### DIRECTIONS FOR THIS TASK
Work out the number of lines in the records that include the word "production"; reply with that number alone.

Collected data
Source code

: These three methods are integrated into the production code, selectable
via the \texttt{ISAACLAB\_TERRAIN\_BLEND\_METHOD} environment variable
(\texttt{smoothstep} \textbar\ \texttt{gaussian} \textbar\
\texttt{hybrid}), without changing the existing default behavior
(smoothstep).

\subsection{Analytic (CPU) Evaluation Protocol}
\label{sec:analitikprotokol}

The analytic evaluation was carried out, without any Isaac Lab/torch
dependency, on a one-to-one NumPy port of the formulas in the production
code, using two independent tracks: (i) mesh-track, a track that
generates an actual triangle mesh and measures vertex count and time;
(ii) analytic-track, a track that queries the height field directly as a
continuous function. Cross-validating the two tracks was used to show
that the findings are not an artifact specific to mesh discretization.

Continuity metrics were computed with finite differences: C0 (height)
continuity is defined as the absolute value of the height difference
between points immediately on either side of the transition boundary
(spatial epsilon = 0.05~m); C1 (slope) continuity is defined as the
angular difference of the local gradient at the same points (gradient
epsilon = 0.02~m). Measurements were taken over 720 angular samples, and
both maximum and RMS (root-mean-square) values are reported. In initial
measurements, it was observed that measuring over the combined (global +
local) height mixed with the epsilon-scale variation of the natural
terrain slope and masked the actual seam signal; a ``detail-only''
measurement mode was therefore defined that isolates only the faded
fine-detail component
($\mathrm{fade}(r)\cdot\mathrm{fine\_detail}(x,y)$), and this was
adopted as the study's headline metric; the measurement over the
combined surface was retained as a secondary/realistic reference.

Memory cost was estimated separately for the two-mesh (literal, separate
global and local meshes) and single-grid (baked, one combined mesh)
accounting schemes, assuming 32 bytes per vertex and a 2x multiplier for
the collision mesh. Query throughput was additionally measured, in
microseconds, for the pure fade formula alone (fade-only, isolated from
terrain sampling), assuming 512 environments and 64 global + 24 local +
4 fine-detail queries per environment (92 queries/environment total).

### RESPONSE
2